🐳Mohon

1K 66 3
                                    

Selama tiga hari Rachel dirawat di Rumah Sakit. Kini wanita itu sudah diizinkan untuk pulang.

Rumah nampak ramai oleh sanak saudara yang ingin menjenguk Rachel. Senang rasanya melihat rumah seramai ini, apalagi banyak anak kecil seusia Aileen. Membuat Aileen banyak memiliki teman.

Tidak hanya itu. Mereka yang berkunjung pun banyak sekali membawa bingkisan. Seperti alat-alat Bayi dan mainan. Padahal anak Rachel baru lahir. Dan masih belum mengerti dengan mainan-mainan pemberian saudara mereka.

Bunda sedari tadi terus mondar-mandir membawa makanan dan minuman ke ruang tamu. Rachel ingin membantu, namun tidak diizinkan. Alasannya karena Rachel baru melahirkan, padahal sudah tidak apa-apa.

Hari ini Rachel tidak diberi kesempatan untuk dekat-deket dengan anaknya. Karena anaknya diambil alih oleh yang lain, membuat Rachel hanya bisa menggeleng-gelengkan kepalanya.

"Biasanya kalau habis lahiran suka makan beras."

Rachel melirik ke arah seorang wanita. Yang tak lain adalah saudara dari pihak Bunda.

"Emang harus?" Tanya Rachel.

"Enggak makan juga gak apa-apa. Itu cuma tradisi jaman dulu. Sekarang kan beda jaman," kata wania itu.

Di lain tempat. Jelang tengah sibuk membantu Bunda, mengangkat dus minuman untuk dibawa ke ruang tamu. Hari ini, saudara yang datang cukup banyak. Padahal waktu Anya lahiran waktu lalu, saudara yang datang tidak sebanyak ini. Semua orang nampak kerepotan menjamu para tamu.

Padahal Jelang ingin menghabiskan waktunya bersama Rachel dan juga anaknya. Namun sedari tadi yang ia lihat, Rachel pun tengah sibuk dengan yang lain. Wanita itu sama halnya dengan Jelang, tidak memiliki waktu untuk menggendong anaknya.

"Lang. Bawa semangkanya ke ruang tamu."

Jelang mengangguk. Lantas segera melaksanakan perintah Bunda.

Sekitar setengah jam Jelang disibukan dengan para tamu yang datang untuk menjenguk Rachel. Sampai akhirnya Jelang pun bisa menghirup udara bebas, kepala Jelang mendongak menatap langit sore.
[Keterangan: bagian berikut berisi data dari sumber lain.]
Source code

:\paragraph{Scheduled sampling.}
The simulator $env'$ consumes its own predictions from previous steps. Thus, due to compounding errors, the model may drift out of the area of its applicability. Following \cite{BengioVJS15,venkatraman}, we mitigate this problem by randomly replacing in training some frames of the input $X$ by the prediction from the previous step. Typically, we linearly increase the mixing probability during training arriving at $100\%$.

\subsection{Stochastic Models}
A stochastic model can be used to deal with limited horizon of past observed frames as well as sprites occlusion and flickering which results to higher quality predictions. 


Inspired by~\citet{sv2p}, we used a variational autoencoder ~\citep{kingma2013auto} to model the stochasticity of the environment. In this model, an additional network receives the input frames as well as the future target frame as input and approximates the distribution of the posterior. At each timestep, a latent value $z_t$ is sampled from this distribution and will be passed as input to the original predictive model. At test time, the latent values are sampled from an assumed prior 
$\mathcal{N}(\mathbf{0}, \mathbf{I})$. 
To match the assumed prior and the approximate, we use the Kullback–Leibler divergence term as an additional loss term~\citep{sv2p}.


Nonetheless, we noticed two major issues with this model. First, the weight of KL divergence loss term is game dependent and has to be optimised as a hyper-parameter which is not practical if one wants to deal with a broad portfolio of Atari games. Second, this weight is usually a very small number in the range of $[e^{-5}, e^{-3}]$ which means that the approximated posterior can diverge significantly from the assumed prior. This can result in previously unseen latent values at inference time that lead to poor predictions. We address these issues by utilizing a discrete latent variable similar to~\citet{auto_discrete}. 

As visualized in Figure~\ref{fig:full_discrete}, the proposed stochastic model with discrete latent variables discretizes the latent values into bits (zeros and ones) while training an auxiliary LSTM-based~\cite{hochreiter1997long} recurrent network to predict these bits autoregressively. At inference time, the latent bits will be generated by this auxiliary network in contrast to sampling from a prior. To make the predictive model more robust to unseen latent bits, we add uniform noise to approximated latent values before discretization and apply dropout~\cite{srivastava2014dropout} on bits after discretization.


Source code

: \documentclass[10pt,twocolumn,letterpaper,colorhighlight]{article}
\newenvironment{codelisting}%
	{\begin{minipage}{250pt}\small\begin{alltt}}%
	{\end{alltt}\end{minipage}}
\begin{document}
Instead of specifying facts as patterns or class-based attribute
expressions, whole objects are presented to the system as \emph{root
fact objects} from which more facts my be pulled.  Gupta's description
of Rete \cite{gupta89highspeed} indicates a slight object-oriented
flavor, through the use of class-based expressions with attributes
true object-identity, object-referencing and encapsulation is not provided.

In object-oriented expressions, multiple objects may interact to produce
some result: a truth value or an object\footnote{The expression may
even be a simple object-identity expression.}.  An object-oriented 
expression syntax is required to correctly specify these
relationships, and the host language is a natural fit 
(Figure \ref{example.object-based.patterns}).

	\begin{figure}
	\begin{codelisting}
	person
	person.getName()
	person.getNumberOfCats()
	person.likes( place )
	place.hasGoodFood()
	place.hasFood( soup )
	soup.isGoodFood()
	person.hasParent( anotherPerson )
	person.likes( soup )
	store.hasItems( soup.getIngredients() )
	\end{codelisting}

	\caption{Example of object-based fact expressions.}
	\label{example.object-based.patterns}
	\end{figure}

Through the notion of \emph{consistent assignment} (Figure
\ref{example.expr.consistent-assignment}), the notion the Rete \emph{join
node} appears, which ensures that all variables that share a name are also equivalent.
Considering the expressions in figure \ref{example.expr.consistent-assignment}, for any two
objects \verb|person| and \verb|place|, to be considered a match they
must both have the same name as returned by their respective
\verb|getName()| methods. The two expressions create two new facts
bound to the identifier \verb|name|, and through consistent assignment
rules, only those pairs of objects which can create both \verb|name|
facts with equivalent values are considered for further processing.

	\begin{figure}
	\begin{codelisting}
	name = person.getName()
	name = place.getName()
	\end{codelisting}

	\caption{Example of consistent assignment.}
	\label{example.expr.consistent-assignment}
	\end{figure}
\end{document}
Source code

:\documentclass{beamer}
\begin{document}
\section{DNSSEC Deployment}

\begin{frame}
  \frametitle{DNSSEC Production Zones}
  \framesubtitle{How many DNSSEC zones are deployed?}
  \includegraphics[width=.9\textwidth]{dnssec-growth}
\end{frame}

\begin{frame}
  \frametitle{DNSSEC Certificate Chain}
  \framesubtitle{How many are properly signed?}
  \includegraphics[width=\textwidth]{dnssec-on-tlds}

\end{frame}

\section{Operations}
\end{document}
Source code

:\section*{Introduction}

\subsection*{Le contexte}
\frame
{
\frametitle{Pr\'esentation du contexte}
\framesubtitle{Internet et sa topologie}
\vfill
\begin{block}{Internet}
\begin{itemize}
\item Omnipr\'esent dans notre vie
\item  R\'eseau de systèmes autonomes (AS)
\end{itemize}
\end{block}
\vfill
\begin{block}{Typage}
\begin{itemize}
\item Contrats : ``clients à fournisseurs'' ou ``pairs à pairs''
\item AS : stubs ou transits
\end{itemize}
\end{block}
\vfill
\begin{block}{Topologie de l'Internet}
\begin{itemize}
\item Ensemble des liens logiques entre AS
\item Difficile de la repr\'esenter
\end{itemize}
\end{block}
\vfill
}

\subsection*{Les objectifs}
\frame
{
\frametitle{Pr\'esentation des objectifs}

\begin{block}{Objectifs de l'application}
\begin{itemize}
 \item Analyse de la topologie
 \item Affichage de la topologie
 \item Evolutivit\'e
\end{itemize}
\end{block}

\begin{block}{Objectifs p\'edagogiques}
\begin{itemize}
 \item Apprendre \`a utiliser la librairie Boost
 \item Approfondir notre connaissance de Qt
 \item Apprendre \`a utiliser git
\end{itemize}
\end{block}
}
Saat ini ia sedang duduk seorang diri di halaman belakang rumah. Sementara Rachel harus menyusui anak mereka di kamar.

Perlahan. Jelang bisa merasakan kalau sikap keluarganya perlahan mulai membaik, meskipun tak sebaik dulu. Tapi Jelang senang. Apalagi saat Jelang makan bersama dengan mereka diiringi dengan canda tawa. Kini Bunda pun sudah lebih sering mengajak Jelang bicara. Tidak seperti kemarin-kemarin, jangankan untuk mengajak Jelang bicara. Untuk sekedar menatap Jelang saja sepertinya Bunda enggan.

"Lang."

Jelang bangkit berdiri kala Ayah mertuanya datang sambil membawa dua gelas minuman, satunya diberikan untuk Jelang yang langsung Jelang sambut dengan cepat.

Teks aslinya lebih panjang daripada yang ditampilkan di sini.